Answer with a bare number: the count of lines in the data below that contain the word "online".

_Available records_.
┄┄┄┄┄┄

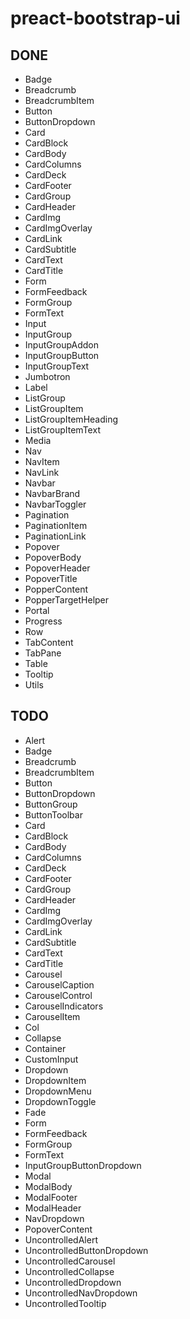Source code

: # preact-bootstrap-ui

## DONE

- Badge
- Breadcrumb
- BreadcrumbItem
- Button
- ButtonDropdown
- Card
- CardBlock
- CardBody
- CardColumns
- CardDeck
- CardFooter
- CardGroup
- CardHeader
- CardImg
- CardImgOverlay
- CardLink
- CardSubtitle
- CardText
- CardTitle
- Form
- FormFeedback
- FormGroup
- FormText
- Input
- InputGroup
- InputGroupAddon
- InputGroupButton
- InputGroupText
- Jumbotron
- Label
- ListGroup
- ListGroupItem
- ListGroupItemHeading
- ListGroupItemText
- Media
- Nav
- NavItem
- NavLink
- Navbar
- NavbarBrand
- NavbarToggler
- Pagination
- PaginationItem
- PaginationLink
- Popover
- PopoverBody
- PopoverHeader
- PopoverTitle
- PopperContent
- PopperTargetHelper
- Portal
- Progress
- Row
- TabContent
- TabPane
- Table
- Tooltip
- Utils

## TODO

- Alert
- Badge
- Breadcrumb
- BreadcrumbItem
- Button
- ButtonDropdown
- ButtonGroup
- ButtonToolbar
- Card
- CardBlock
- CardBody
- CardColumns
- CardDeck
- CardFooter
- CardGroup
- CardHeader
- CardImg
- CardImgOverlay
- CardLink
- CardSubtitle
- CardText
- CardTitle
- Carousel
- CarouselCaption
- CarouselControl
- CarouselIndicators
- CarouselItem
- Col
- Collapse
- Container
- CustomInput
- Dropdown
- DropdownItem
- DropdownMenu
- DropdownToggle
- Fade
- Form
- FormFeedback
- FormGroup
- FormText
- InputGroupButtonDropdown
- Modal
- ModalBody
- ModalFooter
- ModalHeader
- NavDropdown
- PopoverContent
- UncontrolledAlert
- UncontrolledButtonDropdown
- UncontrolledCarousel
- UncontrolledCollapse
- UncontrolledDropdown
- UncontrolledNavDropdown
- UncontrolledTooltip
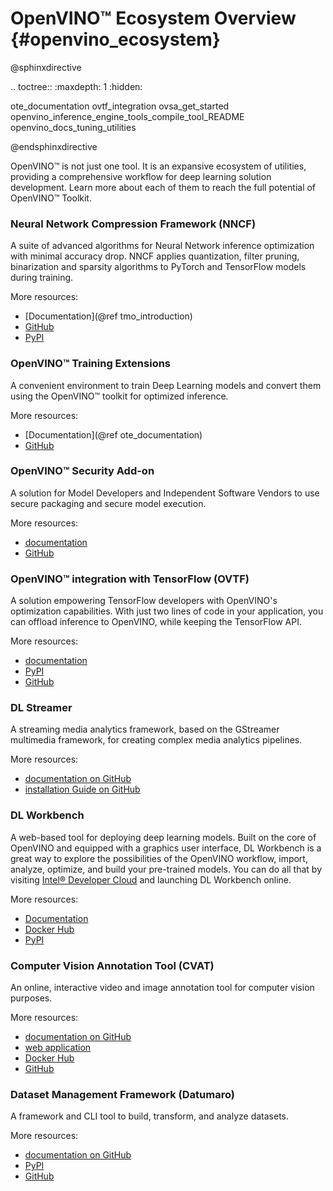 # OpenVINO™ Ecosystem Overview {#openvino_ecosystem}

@sphinxdirective

.. toctree::
   :maxdepth: 1
   :hidden:

   ote_documentation
   ovtf_integration
   ovsa_get_started
   openvino_inference_engine_tools_compile_tool_README
   openvino_docs_tuning_utilities

@endsphinxdirective


OpenVINO™ is not just one tool. It is an expansive ecosystem of utilities, providing a comprehensive workflow for deep learning solution development. Learn more about each of them to reach the full potential of OpenVINO™ Toolkit.

### Neural Network Compression Framework (NNCF)
A suite of advanced algorithms for Neural Network inference optimization with minimal accuracy drop. NNCF applies quantization, filter pruning, binarization and sparsity algorithms to PyTorch and TensorFlow models during training.

More resources:
* [Documentation](@ref tmo_introduction)
* [GitHub](https://github.com/openvinotoolkit/nncf)
* [PyPI](https://pypi.org/project/nncf/)

### OpenVINO™ Training Extensions
A convenient environment to train Deep Learning models and convert them using the OpenVINO™ toolkit for optimized inference.

More resources:
* [Documentation](@ref ote_documentation)
* [GitHub](https://github.com/openvinotoolkit/training_extensions)

### OpenVINO™ Security Add-on	 
A solution for Model Developers and Independent Software Vendors to use secure packaging and secure model execution.	 

More resources:
* [documentation](https://docs.openvino.ai/latest/ovsa_get_started.html)
* [GitHub](https://github.com/openvinotoolkit/security_addon)


### OpenVINO™ integration with TensorFlow (OVTF)
A solution empowering TensorFlow developers with OpenVINO's optimization capabilities. With just two lines of code in your application, you can offload inference to OpenVINO, while keeping the TensorFlow API.

More resources:
* [documentation](https://github.com/openvinotoolkit/openvino_tensorflow)	 
* [PyPI](https://pypi.org/project/openvino-tensorflow/) 
* [GitHub](https://github.com/openvinotoolkit/openvino_tensorflow)

### DL Streamer		
A streaming media analytics framework, based on the GStreamer multimedia framework, for creating complex media analytics pipelines.

More resources:
* [documentation on GitHub](https://dlstreamer.github.io/index.html)
* [installation Guide on GitHub](https://github.com/openvinotoolkit/dlstreamer_gst/wiki/Install-Guide)


### DL Workbench
A web-based tool for deploying deep learning models. Built on the core of OpenVINO and equipped with a graphics user interface, DL Workbench is a great way to explore the possibilities of the OpenVINO workflow, import, analyze, optimize, and build your pre-trained models. You can do all that by visiting [Intel® Developer Cloud](https://software.intel.com/content/www/us/en/develop/tools/devcloud.html) and launching DL Workbench online.

More resources:
* [Documentation](https://docs.openvino.ai/2022.3/workbench_docs_Workbench_DG_Introduction.html)
* [Docker Hub](https://hub.docker.com/r/openvino/workbench)
* [PyPI](https://pypi.org/project/openvino-workbench/)

### Computer Vision Annotation Tool (CVAT)
An online, interactive video and image annotation tool for computer vision purposes.

More resources:
* [documentation on GitHub](https://opencv.github.io/cvat/docs/)	
* [web application](https://cvat.org/) 
* [Docker Hub](https://hub.docker.com/r/openvino/cvat_server) 
* [GitHub](https://github.com/openvinotoolkit/cvat)

### Dataset Management Framework (Datumaro)
A framework and CLI tool to build, transform, and analyze datasets.

More resources:
* [documentation on GitHub](https://openvinotoolkit.github.io/datumaro/docs/)
* [PyPI](https://pypi.org/project/datumaro/)
* [GitHub](https://github.com/openvinotoolkit/datumaro)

┄┄┄┄┄┄

_Exercise response_.
2